Comment se forme notre relation avec les objets?

Avez-vous déjà réfléchi à la manière dont notre relation se forme avec un objet, un concept ou un symbole? Cet aspect est plus complexe et profond qu'il n'y paraît. Que répondrions-nous si on nous demandait "qu'est-ce qu'un tablette"Que répondrait notre meilleur ami? Ou que répondrait une personne née en 1800 à la même question? Lorsqu'ils nous demandent de décrire un objet, nous attribuons certaines caractéristiques. Par exemple, si on demande à deux personnes ce qui caractérise un verre, elles peuvent répondre:

  • Sujet 1: bol, verre, eau, pilules, cuisine, nourriture ...
  • Sujet 2: bol, verre, cubes, rhum, cola, discothèque ...

Chaque sujet nous donne des explications différentes et toutes sont valables. Comme l'affirme Murphy (2003), "la signification d'un concept ne semble pas émerger directement uniquement de ses propriétés intrinsèques". Autrement dit, ce n'est pas une réalité unique et statique, mais la formation du concept est liée à chaque sujet. La signification d'un objet découle de la faits liés à l'objet, des relations intellectuelles et / ou émotionnelles que nous établissons à partir de notre expérience avec lui.

L'information qui donne un sens à un objet est donc une construction sociale, historique, linguistique et expérientielle. Lorsque nous comprenons la signification d'un symbole, ce n'est pas une propriété intrinsèque, mais découle d'un acte d'interprétation. De cette façon, le sens n'est pas statique ou permanent, car tant les personnes que les communautés le modifient en fonction des circonstances, des besoins, des intérêts, des idéologies ou des convenances.

Puisque chaque personne interprète un concept, un objet ou un symbole d'une manière et que nous savons toujours de quoi nous parlons, on peut dire que une relation de communication entre deux personnes implique une acte d'interprétation et une négociation de significations.

Beaucoup d’entre vous se sont peut-être posé la question de savoir ce qu’une personne de 1800 a à voir avec tablette dans tout ça? La réponse est simple, comme nous venons de le voir, la formation du sens dépend aussi de la moment historique dans lequel nous sommes. Donc, si nous posions cette question à quelqu'un de cette époque, il pourrait répondre: "Je ne sais pas":

Comment la mémoire sémantique est-elle étudiée et où est-elle située?
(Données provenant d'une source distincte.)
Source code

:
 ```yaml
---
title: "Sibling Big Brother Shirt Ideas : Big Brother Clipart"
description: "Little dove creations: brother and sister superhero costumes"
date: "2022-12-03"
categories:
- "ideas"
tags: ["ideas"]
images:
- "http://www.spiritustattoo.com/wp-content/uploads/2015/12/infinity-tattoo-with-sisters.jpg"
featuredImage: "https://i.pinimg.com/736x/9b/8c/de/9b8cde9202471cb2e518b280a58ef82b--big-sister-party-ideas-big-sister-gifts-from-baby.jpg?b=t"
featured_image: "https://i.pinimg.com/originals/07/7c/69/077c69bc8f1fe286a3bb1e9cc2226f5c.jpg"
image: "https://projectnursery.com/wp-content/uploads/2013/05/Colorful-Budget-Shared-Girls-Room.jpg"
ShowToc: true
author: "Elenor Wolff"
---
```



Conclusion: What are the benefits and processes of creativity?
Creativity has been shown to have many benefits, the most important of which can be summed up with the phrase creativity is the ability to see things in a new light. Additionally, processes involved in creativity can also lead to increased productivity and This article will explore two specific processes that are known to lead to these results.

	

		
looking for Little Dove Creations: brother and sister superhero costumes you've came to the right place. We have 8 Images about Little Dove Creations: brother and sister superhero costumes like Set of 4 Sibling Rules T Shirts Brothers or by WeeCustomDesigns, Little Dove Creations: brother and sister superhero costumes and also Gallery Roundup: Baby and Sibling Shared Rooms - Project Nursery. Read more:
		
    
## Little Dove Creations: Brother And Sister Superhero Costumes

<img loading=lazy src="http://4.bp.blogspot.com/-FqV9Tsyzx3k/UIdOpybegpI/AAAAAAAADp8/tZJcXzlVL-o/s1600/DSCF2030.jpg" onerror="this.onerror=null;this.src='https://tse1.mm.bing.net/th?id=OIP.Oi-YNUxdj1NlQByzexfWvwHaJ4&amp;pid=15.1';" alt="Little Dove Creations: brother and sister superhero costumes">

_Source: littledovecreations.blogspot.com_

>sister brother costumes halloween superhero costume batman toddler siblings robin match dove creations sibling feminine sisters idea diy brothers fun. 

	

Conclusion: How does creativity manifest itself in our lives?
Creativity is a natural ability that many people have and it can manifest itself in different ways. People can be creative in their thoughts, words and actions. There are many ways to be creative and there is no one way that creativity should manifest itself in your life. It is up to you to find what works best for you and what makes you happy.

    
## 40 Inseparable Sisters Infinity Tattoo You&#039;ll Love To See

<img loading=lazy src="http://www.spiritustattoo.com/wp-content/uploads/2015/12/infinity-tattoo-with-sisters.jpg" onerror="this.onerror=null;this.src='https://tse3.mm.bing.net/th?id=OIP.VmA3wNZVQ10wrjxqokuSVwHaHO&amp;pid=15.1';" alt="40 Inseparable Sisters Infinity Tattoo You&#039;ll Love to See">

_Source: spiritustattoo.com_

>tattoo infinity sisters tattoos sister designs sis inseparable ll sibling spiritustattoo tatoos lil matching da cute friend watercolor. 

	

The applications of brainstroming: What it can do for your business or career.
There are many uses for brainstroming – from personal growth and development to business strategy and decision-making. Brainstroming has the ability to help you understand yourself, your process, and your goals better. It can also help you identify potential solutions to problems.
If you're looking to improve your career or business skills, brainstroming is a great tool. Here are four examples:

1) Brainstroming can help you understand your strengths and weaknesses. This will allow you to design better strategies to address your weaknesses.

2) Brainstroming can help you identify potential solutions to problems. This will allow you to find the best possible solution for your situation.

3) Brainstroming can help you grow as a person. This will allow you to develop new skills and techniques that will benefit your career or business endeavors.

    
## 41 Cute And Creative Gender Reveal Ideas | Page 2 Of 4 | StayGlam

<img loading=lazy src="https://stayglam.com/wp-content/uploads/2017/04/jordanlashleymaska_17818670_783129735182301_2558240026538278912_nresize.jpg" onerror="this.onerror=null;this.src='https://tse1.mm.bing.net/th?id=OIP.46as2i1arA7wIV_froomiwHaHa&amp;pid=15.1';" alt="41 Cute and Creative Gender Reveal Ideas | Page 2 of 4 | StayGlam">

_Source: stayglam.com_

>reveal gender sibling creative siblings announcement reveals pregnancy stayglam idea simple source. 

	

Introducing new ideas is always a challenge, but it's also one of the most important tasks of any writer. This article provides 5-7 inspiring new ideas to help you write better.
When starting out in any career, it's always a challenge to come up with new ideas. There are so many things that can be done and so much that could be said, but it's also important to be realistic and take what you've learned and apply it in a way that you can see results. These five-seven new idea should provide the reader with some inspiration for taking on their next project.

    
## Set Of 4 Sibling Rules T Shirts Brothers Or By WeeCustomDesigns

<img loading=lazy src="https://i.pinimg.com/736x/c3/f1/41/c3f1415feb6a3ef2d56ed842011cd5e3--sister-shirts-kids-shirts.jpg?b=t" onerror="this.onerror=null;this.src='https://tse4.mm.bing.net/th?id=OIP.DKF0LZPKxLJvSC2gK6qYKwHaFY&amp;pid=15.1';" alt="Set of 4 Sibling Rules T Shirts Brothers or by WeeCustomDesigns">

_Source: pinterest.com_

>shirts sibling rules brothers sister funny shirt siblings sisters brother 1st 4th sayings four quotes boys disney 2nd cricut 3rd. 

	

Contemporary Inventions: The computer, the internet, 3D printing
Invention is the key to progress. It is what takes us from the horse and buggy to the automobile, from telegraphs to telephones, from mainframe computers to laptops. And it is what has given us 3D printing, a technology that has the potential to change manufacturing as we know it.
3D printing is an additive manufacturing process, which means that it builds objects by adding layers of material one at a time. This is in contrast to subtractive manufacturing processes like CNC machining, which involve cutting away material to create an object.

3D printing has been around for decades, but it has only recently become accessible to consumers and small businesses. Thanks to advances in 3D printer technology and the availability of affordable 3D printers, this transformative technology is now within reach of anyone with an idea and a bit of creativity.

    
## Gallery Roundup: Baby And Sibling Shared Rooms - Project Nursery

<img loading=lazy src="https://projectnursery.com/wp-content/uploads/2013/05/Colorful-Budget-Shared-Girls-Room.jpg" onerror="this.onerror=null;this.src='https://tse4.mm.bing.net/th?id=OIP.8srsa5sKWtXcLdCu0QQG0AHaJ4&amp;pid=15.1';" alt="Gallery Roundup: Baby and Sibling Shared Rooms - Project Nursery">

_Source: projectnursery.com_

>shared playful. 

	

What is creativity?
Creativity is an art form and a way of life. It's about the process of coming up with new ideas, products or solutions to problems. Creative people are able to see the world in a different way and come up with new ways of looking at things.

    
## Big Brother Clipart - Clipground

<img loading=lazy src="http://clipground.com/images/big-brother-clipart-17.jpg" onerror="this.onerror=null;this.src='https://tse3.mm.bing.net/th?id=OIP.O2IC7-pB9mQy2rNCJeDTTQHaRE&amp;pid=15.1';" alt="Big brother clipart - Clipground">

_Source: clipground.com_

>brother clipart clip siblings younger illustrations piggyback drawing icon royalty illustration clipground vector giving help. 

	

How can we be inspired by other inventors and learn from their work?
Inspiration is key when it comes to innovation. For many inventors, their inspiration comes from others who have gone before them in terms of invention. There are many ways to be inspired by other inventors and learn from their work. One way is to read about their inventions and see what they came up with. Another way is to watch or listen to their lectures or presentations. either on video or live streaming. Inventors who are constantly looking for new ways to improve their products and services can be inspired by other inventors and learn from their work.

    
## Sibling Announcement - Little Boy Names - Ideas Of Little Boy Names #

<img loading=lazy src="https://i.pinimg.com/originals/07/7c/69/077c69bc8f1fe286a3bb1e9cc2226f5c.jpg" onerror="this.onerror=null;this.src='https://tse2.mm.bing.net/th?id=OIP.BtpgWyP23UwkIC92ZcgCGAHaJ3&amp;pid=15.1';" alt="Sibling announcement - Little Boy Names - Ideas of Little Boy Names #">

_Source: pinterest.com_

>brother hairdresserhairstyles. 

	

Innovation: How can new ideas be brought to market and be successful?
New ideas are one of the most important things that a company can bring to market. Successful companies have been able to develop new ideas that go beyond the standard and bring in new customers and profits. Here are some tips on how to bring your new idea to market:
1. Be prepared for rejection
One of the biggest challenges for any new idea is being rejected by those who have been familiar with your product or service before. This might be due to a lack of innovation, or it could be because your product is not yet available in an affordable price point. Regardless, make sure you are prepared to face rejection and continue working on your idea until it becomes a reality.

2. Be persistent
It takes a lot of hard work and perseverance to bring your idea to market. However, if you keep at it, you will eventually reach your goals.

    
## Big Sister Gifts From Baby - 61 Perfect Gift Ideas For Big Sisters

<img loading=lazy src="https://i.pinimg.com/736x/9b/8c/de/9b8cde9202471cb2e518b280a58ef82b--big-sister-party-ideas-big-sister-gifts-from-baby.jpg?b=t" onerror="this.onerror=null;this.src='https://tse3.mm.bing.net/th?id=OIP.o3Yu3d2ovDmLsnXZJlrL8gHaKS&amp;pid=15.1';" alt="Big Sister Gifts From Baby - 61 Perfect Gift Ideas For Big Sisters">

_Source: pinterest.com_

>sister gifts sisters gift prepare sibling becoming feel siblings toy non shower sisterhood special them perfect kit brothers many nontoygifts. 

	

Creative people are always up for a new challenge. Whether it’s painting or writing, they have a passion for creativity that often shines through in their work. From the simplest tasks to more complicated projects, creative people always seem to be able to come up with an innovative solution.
Il est généralement étudié à travers des devoirs. catégorisationPar exemple, le chat appartient-il à la catégorie des animaux? Aussi à travers le vérification de phraseUne table est-elle un meuble, non? Décision lexicaleLa chaise est-elle un mot? O nommé des dessins, par exemple, dites le nom de l'objet qui représente un dessin. Lors de la dénomination de l'objet, il est nécessaire de récupérer les informations de la mémoire déclarative sans être associé au moment où elles ont été apprises.

Ce type de mémoire dépend initialement du lobe temporal médial et plus précisément de la cortex préfrontal gauche (Head et Nyberg, 2000).

Bibliographie

  • Bajo, T., Fuentes, L., Lupiáñez, J. et Rueda, R. (2016).Esprit et cerveau. Alliance: Madrid.
  • Cabeza, T. et Nyberg, L. (2000). Bases neuronales de l'apprentissage et de la mémoire: preuves de neuroimagerie fonctionnelle. Opinion actuelle en neurologie, 13, (4), 415.
  • Nguyen, S. & Murphy, G. (2003). Une pomme est plus qu'un fruit: la classification croisée
    dans Children's Concepts. Développement de l'enfant, 74, 1783-1806.